Bedenimi kayıp yollarda sürüyorum. Sayısız çukur ve yükseltilere çarparak ilerlemekteyim. Acınası bir durum gibi gözüküyor ama devam ediyorum. Yalnızlığın verdiği korku, açlığımı dindiriyor. Yokluğunda kaybolurken varlığını düşünmek güven veriyor parçalanmış zihnime. Dökülmüş gözyaşlarımı topluyorum; kimisi kayıp gidiyor elimden, kalanlar sadece kırgınlık getiriyor yüreğime. Yolda kaybolmuşum, yolculuğumun ne tarafa götüreceğini merak içinde bekliyorum. Her adım bir sevinç, aynı zamanda kargaşa getiriyor umutsuz kalbime. Etrafını sarıyor; içinde kaybolmak üzere, varoluş sancısı çeken bedenimin. Yakarışlarım, isyanım ve çığlıklarım arasında kayboluyorum. Yokluğun içindeki bir huzme gibi büyülenmiş izliyorum. Gerçeklik algım engin sulardaki bir odun parçası gibi kayboluyor savrularak. Çırpınışlarımın sesi yayılıyor gökyüzüne, dans ediyor göğün eteklerinde. Artık uzakta ve arkama dönüp baktığımda korkuyorum, yitirdiklerimi özleyeceğimden korkuyorum. Tuhaf olan ne bilemiyorum artık; insan olmanın sersemliğinde bir ruha sahip olmak mı, yoksa ruhunu kabzeden bir bedene sahip olmak mı? Hangisi daha makul seçemiyorum ama ikisi de benim benliğim ve ne kadar gerçeklik algısından kaybolsam da nahif hayatımı seyrediyorum yokluğunda.

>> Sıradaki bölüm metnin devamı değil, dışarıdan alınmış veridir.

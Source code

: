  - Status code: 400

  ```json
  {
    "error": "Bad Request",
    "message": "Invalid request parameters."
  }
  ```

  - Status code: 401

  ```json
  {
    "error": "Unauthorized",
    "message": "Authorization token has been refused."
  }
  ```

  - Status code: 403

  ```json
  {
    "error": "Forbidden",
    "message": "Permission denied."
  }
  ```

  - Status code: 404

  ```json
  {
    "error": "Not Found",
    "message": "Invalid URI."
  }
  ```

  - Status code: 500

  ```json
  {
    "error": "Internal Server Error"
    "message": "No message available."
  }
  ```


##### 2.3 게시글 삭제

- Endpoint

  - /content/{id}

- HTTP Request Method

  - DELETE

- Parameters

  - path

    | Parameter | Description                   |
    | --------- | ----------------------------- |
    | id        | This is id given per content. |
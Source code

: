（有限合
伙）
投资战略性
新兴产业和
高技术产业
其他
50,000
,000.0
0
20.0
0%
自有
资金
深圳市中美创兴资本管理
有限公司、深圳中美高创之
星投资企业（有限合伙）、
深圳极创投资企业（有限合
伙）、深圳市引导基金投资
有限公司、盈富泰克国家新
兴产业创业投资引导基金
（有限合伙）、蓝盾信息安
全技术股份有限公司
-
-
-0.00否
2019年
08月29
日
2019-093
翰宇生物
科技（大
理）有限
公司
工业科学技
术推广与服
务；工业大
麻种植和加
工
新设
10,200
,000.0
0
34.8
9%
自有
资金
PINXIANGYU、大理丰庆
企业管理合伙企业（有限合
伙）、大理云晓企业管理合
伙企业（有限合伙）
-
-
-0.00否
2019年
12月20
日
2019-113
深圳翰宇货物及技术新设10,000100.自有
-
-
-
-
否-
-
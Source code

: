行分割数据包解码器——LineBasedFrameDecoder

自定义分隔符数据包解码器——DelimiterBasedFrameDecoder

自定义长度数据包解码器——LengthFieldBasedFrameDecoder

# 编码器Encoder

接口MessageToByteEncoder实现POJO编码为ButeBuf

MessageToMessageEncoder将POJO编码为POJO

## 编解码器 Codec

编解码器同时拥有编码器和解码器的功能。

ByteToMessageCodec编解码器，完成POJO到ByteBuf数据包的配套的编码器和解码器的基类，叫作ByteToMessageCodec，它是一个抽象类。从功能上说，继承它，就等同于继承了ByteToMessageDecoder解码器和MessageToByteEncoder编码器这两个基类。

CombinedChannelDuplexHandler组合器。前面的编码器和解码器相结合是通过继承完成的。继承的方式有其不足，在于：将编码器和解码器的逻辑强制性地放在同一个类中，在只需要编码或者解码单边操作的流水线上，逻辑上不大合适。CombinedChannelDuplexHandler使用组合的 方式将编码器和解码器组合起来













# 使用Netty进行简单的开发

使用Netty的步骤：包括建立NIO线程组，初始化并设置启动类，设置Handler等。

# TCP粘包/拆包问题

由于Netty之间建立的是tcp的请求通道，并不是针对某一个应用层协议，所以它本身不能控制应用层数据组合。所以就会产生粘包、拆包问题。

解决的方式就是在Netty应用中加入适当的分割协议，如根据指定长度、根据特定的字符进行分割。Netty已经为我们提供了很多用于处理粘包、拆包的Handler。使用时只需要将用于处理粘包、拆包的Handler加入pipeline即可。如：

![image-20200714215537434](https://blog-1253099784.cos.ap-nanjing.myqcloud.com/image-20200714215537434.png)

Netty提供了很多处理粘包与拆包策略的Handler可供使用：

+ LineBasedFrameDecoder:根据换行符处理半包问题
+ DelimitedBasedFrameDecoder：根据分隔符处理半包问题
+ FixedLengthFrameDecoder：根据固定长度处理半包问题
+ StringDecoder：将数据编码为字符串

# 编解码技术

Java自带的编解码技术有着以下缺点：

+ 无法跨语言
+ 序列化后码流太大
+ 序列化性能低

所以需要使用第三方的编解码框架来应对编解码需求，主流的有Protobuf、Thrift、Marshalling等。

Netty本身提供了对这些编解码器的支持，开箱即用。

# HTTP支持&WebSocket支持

Ufka baktığım zaman anlıyorum ne kadar basit düşündüğümü. Düz sandığım yanlışlığı aslında bir dairenin yanında asılı durduğumu fark ettiğim doğruluğu oluyor. Beni tutan birikmiş olan anılarım mı yoksa bir kütle çekim kuvveti mi emin değilim. Çocukluk sancılarım birikiyor ve ayaklarım daha sert basıyor sanıyorum büyük bir yanılgıyla. Evren daha da ağırlaşıyor üstümde, taşıyamayacak kadar sabrediyorum ve altında kaldığım yüklerin isyanını tutuyorum. Bu haykırışlar niye! Süreli hayatlarımızda varlığımızın değerini anlamak yerine; neden emekleyen bebeklerin, koşan çocukların, tempolu yürüyen yetişkinlerin ve adımlarını sayan yaşlılarız sadece. Karanlık günlerimiz de oluyor aydınlığımızı çalan. Üzüntü gelip geçse de akılda kalan geçmiş yoruyor insanı, sevgisiz olan her nefes acı veriyor.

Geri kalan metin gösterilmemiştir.